Ali, eu acreditava na existência de um amor pleno e absoluto entre mim e
aqueles animais. Éramos só nós, ninguém poderia estragar nossa relação. Mas
tive de mudar de casa e meus pais optaram por não levar os felinos, já que um
apartamento não comportaria os bichos com o mesmo conforto de antes. Vi-me,
pela primeira vez, tendo de ser cínico: disse que não havia problemas, que me
adaptaria à vida nova, sem meus amores.
Mas não era verdade. Chorava,
escondido, com saudades dos meus amigos. Reclamava, bradava dentro dos
travesseiros a saudade que ardia em meu peito. E declarar isso seria uma vergonha;
um homenzinho não podia sentir saudades nem chorar por gatinhos. Criava
subterfúgios, acabei desenvolvendo outras formas de expressar a minha
insegurança e o meu medo por não ter por perto quem eu amava.
No fim, não adiantou nada: o que eu escondi tornara-se, em
outro nível, mais doloroso. Então o cinismo de um menino de nove resultou em
mais dor, em mais angústia. Hoje, aos trinta e dois, ainda estou remoendo essas
imagens. E fico pensando em tantas
outras vezes que fingi esperança para o mundo, quando, na verdade, era cinismo.
Trocamos a verdade de nossa alma por um preço mais barato
do que acreditamos pagarem. Vendemos
sentimentos que não são nossos e em troca, a moeda de recebimento é vazia.
Porém isso quer dizer que a esperança não exista?

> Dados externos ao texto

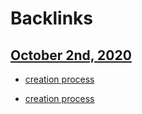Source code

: 
# Backlinks
## [October 2nd, 2020](<October 2nd, 2020.md>)
- [creation process](<creation process.md>)

- [creation process](<creation process.md>)


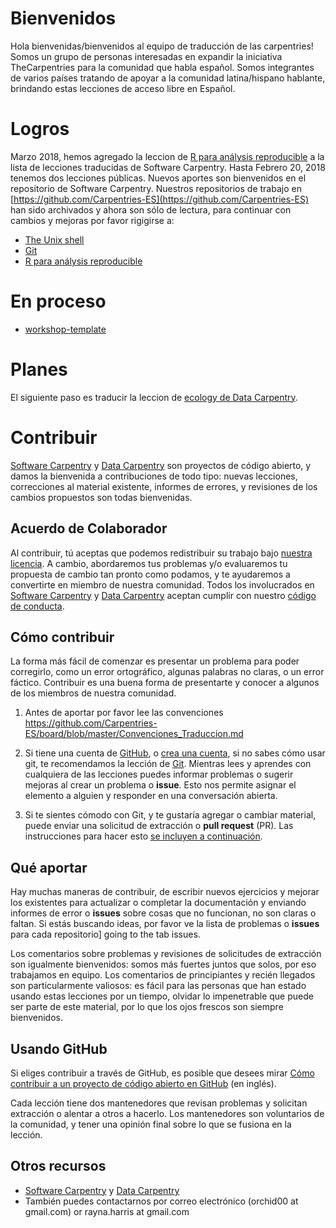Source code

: # Bienvenidos

Hola bienvenidas/bienvenidos al equipo de traducción de las carpentries! Somos un grupo de personas interesadas en expandir la iniciativa TheCarpentries para la comunidad que habla español.
Somos integrantes de varios países tratando de apoyar a la comunidad latina/hispano hablante, brindando estas lecciones de acceso libre en Español.

# Logros 

Marzo 2018, hemos agregado la leccion de [R para análysis reproducible](https://swcarpentry.github.io/r-novice-gapminder-es/) a la lista de lecciones traducidas de Software Carpentry.
Hasta Febrero 20, 2018 tenemos dos lecciones públicas. Nuevos aportes son bienvenidos en el repositorio de Software Carpentry.
Nuestros repositorios de trabajo en [https://github.com/Carpentries-ES](https://github.com/Carpentries-ES) han sido archivados y ahora son sólo de lectura, para continuar con cambios y mejoras por favor rigigirse a:
- [The Unix shell](https://github.com/swcarpentry/shell-novice-es)
- [Git](https://github.com/swcarpentry/git-novice-es)
- [R para análysis reproducible](https://swcarpentry.github.io/r-novice-gapminder-es/)

# En proceso

- [workshop-template](https://github.com/Carpentries-ES/workshop-template/blob/gh-pages/index.md)

# Planes

El siguiente paso es traducir la leccion de [ecology de Data Carpentry](http://www.datacarpentry.org/lessons/#ecology-workshop).

# Contribuir

[Software Carpentry][swc-site] y [Data Carpentry][dc-site] son
proyectos de código abierto, y damos la bienvenida a contribuciones 
de todo tipo: nuevas lecciones, correcciones al material existente, 
informes de errores, y revisiones de los cambios propuestos son todas
bienvenidas.

## Acuerdo de Colaborador

Al contribuir, tú aceptas que podemos redistribuir su trabajo bajo
[nuestra licencia](LICENCIA.md). A cambio, abordaremos tus problemas 
y/o evaluaremos tu propuesta de cambio tan pronto como podamos, y 
te ayudaremos a convertirte en miembro de nuestra comunidad. Todos los 
involucrados en [Software Carpentry][swc-site] y 
[Data Carpentry][dc-site]
aceptan cumplir con nuestro [código de conducta](CONDUCT.md).

## Cómo contribuir

La forma más fácil de comenzar es presentar un problema para 
poder corregirlo, como un error ortográfico, algunas palabras no claras,
o un error fáctico. Contribuir es una buena forma de presentarte 
y conocer a algunos de los miembros de nuestra comunidad.

1. Antes de aportar por favor lee las convenciones https://github.com/Carpentries-ES/board/blob/master/Convenciones_Traduccion.md

2. Si tiene una cuenta de [GitHub][github], o [crea una cuenta][github-join], si no sabes cómo usar git, te recomendamos la lección de [Git](https://github.com/swcarpentry/git-novice-es). Mientras lees y aprendes con cualquiera de las lecciones puedes informar problemas o sugerir mejoras al crear un problema o **issue**. Esto nos permite asignar el elemento a alguien y responder en una conversación abierta. 

2. Si te sientes cómodo con Git, y te gustaría agregar o cambiar material, puede enviar una solicitud de extracción o **pull request** (PR). Las  instrucciones para hacer esto [se incluyen a continuación](#usando-github).

## Qué aportar

Hay muchas maneras de contribuir, de escribir nuevos ejercicios y
mejorar los existentes para actualizar o completar la documentación y
enviando informes de error o **issues** sobre cosas que no
funcionan, no son claras o faltan. Si estás buscando ideas, por favor
ve la lista de problemas o **issues** para cada repositorio] going to the tab issues.

Los comentarios sobre problemas y revisiones de solicitudes de
extracción son igualmente bienvenidos: somos más fuertes juntos
que solos, por eso trabajamos en equipo. Los comentarios de principiantes y recién 
llegados son particularmente valiosos: es fácil para las personas
que han estado usando estas lecciones por un tiempo, olvidar lo 
impenetrable que puede ser parte de este material, por lo que los 
ojos frescos son siempre bienvenidos.

## Usando GitHub

Si eliges contribuir a través de GitHub, es posible que desees mirar
[Cómo contribuir a un proyecto de código abierto en GitHub][como-contribuir] (en inglés).

Cada lección tiene dos mantenedores que revisan problemas y solicitan 
extracción o alentar a otros a hacerlo. Los mantenedores son 
voluntarios de la comunidad, y tener una opinión final sobre lo que 
se fusiona en la lección.

## Otros recursos

* [Software Carpentry][swc-site] y [Data Carpentry][dc-site]  
* También puedes contactarnos por correo electrónico (orchid00 at gmail.com) or rayna.harris at gmail.com 


[dc-lessons]: http://datacarpentry.org/lessons/
[dc-site]: http://datacarpentry.org/
[github]: http://github.com
[github-flow]: https://guides.github.com/introduction/flow/
[github-join]: https://github.com/join
[como-contribuir]: https://guides.github.com/activities/hello-world/
[swc-lessons]: http://software-carpentry.org/lessons/
[swc-site]: http://software-carpentry.org/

Pelo contrário! A verdadeira esperança mora exatamente na
sinceridade. Quando assumimos nosso medo, quando externalizamos nossas
angústias e exorcizamos o que nos apavora conseguimos retirar a neblina pesada
do cinismo e enxergamos a luz que nos habita. Ao eliminarmos nossa tentativa de
sermos felizes, assumimos a nossa vontade de fazermos de nós mesmos um meio de
felicidade e não o seu fim.
Caso eu tivesse de abandonar de novo meus gatinhos (e
tenho abandonado alguns outros tipos de gatos de vez em quando...) em função
dos percalços da vida, o que posso dizer é que a vida é assim mesmo. A vida às
vezes parece ser uma porcaria. Mas nem sempre. E o cinismo não doura pílulas,
mas as enegrece; e qual o antídoto? Não ter esperança. Porque esperança não é uma
posse. É senti-la, é fluí-la na vida, deixar que ela venha. Pois se a esperança
vier, ela traz o que esperamos junto.